**Description of the task**:
Scan the entries for the word "projects", and copy every line where it appears.

Items listed in a dataset
⁂
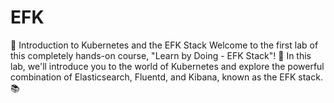 # EFK
🚀 Introduction to Kubernetes and the EFK Stack   Welcome to the first lab of this completely hands-on course, "Learn by Doing - EFK Stack"! 🎉 In this lab, we'll introduce you to the world of Kubernetes and explore the powerful combination of Elasticsearch, Fluentd, and Kibana, known as the EFK stack. 📚 
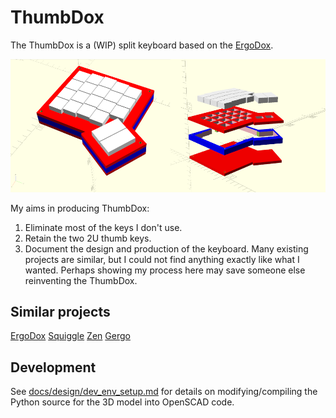 # ThumbDox

The ThumbDox is a (WIP) split keyboard based on the [ErgoDox](https://www.ergodox.io/).

![img](/docs/design/images/LHS_and_exploded_view2.png)

My aims in producing ThumbDox:

1.  Eliminate most of the keys I don't use.
2.  Retain the two 2U thumb keys.
3.  Document the design and production of the keyboard.  Many existing projects are similar, but I could not find anything exactly like what I wanted.  Perhaps showing my process here may save someone else reinventing the ThumbDox.

## Similar projects

[ErgoDox](https://www.ergodox.io/) [Squiggle](https://github.com/ibnuda/Squiggle) [Zen](https://legonut.gitbooks.io/zen-keyboard/content/) [Gergo](https://qmk.fm/keyboards/gergo/)

## Development

See [docs/design/dev_env_setup.md](docs/design/dev_env_setup.md) for details on modifying/compiling the Python source for the 3D model into OpenSCAD code.
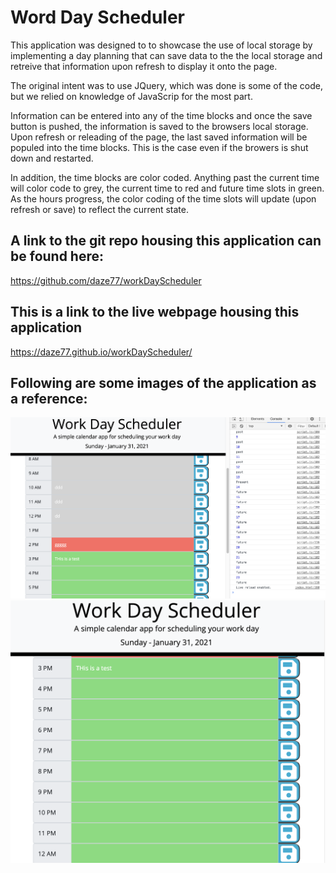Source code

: # Word Day Scheduler


This application was designed to to showcase the use of local storage by implementing a day planning that can save data to the the local storage and retreive that information upon refresh to display it onto the page. 

The original intent was to use JQuery, which was done is some of the code, but we relied on knowledge of JavaScrip for the most part.

Information can be entered into any of the time blocks and once the save button is pushed, the information is saved to the browsers local storage.  Upon refresh or releading of the page, the last saved information will be populed into the time blocks.  This is the case even if the browers is shut down and restarted. 

In addition, the time blocks are color coded.  Anything past the current time will color code to grey, the current time to red and future time slots in green.  As the hours progress, the color coding of the time slots will update (upon refresh or save) to reflect the current state.


## __A link to the git repo housing this application can be found here:__
https://github.com/daze77/workDayScheduler

## __This is a link to the live webpage housing this application__
https://daze77.github.io/workDayScheduler/


## __Following are some images of the application as a reference:__

![Work Day Scheduler 1 - Console Log](/Assets/images/WDSCL.png)
![Work Day Scheduler 2 - No console log](/Assets/images/WDS.png)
⁂
**Answer space**:
3.  Document the design and production of the keyboard.  Many existing projects are similar, but I could not find anything exactly like what I wanted.  Perhaps showing my process here may save someone else reinventing the ThumbDox.
## Similar projects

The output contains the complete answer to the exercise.